» **Your assignment**
Wherever the word "novelWriter" appears in a line of the data, that line should be copied.

» **Data for analysis**
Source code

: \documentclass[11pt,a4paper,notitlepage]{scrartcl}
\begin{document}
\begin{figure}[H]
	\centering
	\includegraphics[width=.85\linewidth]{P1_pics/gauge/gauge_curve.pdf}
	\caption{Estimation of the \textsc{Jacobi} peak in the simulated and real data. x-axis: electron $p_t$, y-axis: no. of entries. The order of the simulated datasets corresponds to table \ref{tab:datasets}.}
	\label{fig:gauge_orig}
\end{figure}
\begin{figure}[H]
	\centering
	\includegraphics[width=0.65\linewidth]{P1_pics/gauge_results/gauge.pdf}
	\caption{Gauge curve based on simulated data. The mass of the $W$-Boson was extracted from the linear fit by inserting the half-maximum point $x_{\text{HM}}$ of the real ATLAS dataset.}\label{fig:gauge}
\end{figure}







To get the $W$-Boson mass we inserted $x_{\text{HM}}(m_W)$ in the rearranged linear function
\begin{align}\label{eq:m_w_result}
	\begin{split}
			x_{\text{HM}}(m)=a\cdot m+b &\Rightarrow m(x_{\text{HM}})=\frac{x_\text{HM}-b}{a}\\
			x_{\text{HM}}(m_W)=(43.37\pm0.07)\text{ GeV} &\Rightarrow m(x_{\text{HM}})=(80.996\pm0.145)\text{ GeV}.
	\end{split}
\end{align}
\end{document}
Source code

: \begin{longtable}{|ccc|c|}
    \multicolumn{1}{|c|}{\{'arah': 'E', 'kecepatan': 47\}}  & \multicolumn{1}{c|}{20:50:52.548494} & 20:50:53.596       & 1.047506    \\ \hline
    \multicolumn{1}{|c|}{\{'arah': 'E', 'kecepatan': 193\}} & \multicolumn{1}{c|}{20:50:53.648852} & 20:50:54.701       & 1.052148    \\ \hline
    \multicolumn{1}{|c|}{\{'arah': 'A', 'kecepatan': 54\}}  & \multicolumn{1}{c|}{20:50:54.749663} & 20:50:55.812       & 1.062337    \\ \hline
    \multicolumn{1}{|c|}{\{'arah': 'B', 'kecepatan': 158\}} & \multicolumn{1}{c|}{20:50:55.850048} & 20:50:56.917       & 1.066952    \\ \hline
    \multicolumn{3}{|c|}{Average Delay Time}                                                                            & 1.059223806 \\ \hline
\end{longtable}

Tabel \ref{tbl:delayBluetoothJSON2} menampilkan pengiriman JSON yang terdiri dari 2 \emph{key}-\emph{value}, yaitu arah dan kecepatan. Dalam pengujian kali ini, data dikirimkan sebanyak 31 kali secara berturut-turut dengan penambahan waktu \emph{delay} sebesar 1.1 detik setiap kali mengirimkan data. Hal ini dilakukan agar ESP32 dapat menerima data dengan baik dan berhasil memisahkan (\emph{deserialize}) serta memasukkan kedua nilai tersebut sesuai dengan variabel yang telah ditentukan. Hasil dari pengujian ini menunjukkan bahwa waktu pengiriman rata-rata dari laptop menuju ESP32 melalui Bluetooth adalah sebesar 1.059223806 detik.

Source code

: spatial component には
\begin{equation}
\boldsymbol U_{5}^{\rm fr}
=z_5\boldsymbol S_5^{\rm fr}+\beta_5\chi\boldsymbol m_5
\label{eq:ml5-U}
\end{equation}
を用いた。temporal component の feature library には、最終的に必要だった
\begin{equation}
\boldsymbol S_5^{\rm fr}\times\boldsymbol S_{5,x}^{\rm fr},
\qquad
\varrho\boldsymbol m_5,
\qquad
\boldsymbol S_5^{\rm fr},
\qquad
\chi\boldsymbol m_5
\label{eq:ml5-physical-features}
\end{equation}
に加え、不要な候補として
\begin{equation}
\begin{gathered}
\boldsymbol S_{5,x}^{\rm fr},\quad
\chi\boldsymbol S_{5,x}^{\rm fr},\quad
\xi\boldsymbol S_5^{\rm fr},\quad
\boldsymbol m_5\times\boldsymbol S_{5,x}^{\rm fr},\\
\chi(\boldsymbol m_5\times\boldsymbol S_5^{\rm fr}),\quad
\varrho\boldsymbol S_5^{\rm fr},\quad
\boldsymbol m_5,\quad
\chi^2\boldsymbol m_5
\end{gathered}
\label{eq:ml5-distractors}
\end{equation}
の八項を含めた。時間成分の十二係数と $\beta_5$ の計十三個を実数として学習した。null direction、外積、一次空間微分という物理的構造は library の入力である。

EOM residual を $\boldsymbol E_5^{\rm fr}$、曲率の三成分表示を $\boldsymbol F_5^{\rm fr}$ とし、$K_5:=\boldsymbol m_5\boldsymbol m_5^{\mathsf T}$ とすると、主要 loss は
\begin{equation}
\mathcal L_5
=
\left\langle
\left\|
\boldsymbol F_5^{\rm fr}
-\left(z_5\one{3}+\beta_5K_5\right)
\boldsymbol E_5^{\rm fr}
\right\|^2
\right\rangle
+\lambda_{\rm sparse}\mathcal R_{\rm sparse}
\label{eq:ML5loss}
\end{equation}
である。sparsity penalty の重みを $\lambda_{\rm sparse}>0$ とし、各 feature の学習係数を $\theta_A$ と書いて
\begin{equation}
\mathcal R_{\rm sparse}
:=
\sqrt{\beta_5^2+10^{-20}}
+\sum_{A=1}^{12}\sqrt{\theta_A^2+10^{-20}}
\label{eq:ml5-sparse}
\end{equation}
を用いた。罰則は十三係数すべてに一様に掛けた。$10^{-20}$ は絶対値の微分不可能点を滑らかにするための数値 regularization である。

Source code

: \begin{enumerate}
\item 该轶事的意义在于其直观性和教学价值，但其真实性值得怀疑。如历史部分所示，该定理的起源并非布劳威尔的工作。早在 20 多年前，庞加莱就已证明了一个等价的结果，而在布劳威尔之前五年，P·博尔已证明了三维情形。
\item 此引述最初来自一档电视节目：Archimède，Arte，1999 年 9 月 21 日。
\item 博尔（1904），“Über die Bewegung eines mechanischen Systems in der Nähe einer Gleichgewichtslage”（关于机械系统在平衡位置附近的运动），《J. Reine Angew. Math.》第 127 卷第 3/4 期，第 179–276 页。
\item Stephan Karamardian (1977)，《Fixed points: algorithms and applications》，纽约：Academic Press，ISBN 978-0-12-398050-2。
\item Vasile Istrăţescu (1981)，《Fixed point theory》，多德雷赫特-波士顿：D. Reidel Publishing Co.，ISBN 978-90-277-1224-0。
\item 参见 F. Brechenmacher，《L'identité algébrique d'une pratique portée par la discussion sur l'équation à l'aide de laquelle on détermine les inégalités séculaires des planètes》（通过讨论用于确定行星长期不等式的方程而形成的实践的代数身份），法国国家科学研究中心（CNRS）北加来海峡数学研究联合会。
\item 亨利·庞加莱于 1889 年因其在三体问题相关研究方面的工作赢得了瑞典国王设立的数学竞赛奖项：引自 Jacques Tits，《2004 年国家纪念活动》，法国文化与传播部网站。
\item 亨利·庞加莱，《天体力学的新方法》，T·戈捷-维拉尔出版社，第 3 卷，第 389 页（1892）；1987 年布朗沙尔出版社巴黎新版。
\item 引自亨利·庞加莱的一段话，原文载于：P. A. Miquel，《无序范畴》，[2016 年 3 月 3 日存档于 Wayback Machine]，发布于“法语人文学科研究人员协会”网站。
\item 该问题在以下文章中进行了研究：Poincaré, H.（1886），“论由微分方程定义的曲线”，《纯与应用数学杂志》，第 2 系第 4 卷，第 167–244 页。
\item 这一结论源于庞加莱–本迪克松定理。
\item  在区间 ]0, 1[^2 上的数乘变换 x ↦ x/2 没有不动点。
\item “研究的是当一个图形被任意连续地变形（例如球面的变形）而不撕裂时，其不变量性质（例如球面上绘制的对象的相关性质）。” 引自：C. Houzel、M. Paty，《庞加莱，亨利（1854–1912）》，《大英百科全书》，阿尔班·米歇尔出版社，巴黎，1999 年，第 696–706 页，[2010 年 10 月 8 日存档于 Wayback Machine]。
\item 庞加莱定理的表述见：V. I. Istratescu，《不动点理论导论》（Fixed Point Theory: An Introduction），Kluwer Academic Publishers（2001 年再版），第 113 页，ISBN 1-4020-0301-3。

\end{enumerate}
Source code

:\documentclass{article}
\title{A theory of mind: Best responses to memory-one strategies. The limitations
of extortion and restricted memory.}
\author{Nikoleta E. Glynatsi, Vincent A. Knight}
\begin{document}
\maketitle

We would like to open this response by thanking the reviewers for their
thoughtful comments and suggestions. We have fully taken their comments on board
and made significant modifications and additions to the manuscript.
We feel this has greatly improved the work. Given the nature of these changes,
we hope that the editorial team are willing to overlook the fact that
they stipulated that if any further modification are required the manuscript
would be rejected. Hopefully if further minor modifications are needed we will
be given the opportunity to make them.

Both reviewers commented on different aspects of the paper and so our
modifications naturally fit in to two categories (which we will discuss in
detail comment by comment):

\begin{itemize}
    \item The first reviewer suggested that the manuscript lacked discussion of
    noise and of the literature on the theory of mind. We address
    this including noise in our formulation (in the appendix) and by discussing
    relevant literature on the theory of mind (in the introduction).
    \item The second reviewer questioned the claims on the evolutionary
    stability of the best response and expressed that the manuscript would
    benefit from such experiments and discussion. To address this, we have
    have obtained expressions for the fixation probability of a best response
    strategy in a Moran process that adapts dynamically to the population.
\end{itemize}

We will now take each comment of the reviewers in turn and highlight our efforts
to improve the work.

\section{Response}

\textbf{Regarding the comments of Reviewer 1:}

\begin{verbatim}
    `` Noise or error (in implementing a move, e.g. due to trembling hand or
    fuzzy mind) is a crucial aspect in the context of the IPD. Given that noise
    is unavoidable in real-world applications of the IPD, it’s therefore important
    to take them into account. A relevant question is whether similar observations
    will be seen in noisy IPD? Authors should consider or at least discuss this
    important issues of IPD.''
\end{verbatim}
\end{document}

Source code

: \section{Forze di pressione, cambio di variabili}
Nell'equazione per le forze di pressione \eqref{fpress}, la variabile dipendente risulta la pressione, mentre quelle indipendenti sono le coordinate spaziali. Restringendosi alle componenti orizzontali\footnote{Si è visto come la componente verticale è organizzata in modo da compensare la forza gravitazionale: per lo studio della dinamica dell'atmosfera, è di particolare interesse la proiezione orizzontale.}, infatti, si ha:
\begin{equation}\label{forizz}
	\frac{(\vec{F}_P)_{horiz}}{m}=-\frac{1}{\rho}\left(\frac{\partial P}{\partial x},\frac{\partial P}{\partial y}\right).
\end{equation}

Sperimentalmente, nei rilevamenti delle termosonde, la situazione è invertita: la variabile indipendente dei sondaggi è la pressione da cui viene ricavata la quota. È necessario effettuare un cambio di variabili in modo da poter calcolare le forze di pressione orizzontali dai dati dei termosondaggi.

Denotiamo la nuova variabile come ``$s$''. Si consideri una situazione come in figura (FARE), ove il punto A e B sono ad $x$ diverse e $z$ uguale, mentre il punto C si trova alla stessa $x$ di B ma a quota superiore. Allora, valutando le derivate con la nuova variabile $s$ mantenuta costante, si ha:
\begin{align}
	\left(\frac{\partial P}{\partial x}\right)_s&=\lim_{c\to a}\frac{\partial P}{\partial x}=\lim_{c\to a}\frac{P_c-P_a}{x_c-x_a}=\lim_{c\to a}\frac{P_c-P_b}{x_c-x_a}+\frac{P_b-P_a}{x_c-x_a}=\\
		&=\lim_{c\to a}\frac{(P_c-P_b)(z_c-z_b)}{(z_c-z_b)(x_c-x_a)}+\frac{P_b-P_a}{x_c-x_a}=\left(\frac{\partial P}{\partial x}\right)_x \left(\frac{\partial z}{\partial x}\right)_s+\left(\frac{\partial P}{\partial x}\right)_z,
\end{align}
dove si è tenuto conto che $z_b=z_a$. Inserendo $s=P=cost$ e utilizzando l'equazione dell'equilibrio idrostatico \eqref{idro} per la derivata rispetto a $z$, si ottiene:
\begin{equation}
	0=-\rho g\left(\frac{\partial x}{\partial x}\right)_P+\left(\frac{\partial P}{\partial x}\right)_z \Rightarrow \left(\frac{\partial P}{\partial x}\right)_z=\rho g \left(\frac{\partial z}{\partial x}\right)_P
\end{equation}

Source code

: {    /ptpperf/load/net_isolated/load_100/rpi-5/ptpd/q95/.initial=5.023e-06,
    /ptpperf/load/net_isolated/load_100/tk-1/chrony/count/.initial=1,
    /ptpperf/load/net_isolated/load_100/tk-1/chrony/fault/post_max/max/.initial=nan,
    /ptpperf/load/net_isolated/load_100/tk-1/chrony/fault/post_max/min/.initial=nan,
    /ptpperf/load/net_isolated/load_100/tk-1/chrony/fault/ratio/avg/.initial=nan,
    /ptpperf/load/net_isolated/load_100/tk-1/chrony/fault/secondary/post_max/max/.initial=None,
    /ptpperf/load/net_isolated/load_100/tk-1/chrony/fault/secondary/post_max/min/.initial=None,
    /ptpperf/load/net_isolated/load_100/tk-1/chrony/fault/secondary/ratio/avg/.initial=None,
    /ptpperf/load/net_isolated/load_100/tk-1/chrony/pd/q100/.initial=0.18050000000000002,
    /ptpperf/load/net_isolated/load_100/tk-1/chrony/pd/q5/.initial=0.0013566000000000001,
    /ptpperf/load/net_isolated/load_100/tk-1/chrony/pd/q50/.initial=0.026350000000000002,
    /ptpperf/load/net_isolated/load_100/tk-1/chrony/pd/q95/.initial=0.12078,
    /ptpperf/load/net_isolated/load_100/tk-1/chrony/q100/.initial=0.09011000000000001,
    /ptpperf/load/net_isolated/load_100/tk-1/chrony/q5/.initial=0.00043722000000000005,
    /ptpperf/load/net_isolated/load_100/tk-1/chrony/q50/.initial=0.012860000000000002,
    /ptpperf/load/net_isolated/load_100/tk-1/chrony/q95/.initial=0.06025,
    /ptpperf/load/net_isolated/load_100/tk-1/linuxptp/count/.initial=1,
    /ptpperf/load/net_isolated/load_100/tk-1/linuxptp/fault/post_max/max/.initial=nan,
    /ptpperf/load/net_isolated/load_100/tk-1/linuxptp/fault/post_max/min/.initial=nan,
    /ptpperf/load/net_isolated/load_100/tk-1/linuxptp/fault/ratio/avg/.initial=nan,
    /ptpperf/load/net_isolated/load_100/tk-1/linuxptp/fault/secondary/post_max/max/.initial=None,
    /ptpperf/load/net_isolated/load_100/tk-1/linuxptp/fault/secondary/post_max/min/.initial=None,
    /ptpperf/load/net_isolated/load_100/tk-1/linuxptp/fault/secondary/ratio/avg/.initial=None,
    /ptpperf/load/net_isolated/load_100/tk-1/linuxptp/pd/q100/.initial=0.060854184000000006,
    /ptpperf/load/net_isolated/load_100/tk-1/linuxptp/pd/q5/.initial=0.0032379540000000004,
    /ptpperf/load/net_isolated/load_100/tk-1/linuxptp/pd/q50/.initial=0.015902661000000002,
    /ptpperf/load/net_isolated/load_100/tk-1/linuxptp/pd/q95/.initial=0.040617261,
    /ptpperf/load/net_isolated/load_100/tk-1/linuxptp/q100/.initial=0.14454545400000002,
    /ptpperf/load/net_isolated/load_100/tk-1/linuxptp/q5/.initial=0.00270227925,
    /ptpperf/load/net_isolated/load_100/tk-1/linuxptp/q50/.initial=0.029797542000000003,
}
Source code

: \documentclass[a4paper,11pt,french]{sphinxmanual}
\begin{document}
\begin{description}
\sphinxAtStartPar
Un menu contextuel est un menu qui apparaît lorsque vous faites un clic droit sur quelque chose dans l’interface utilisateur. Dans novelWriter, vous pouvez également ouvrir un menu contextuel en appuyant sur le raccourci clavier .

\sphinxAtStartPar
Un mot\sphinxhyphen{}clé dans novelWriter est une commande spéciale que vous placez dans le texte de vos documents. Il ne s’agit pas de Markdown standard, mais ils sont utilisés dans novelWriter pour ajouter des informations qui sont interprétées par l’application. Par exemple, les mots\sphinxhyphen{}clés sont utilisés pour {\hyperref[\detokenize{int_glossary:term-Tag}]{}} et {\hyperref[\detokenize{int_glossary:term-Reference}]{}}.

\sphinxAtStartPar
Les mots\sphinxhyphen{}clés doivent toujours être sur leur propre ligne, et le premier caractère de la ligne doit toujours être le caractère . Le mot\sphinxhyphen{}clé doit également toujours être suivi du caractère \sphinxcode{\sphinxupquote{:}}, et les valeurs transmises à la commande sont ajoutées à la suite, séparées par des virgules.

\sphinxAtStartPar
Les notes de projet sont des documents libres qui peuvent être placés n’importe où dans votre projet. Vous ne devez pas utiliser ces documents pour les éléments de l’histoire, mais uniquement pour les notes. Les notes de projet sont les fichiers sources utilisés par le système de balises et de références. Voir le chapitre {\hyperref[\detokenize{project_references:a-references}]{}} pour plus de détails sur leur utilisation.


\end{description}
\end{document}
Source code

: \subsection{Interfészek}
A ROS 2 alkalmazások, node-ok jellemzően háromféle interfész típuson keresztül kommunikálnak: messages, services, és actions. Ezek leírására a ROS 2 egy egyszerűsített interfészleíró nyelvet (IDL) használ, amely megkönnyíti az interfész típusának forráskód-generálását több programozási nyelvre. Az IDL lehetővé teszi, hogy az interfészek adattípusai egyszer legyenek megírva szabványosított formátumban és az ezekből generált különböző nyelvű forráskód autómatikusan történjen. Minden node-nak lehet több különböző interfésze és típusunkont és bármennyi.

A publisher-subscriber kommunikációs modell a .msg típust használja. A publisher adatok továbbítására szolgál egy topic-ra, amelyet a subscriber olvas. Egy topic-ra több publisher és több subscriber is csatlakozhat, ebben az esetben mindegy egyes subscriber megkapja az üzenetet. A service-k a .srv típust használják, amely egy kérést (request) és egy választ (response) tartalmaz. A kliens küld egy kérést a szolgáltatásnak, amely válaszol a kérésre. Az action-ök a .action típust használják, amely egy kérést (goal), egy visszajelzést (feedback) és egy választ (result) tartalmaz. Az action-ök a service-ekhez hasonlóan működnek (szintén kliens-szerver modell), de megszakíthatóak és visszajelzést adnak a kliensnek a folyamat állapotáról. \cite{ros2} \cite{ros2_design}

» **Exercise response**
Un menu contextuel est un menu qui apparaît lorsque vous faites un clic droit sur quelque chose dans l’interface utilisateur. Dans novelWriter, vous pouvez également ouvrir un menu contextuel en appuyant sur le raccourci clavier .
Un mot\sphinxhyphen{}clé dans novelWriter est une commande spéciale que vous placez dans le texte de vos documents. Il ne s’agit pas de Markdown standard, mais ils sont utilisés dans novelWriter pour ajouter des informations qui sont interprétées par l’application. Par exemple, les mots\sphinxhyphen{}clés sont utilisés pour {\hyperref[\detokenize{int_glossary:term-Tag}]{}} et {\hyperref[\detokenize{int_glossary:term-Reference}]{}}.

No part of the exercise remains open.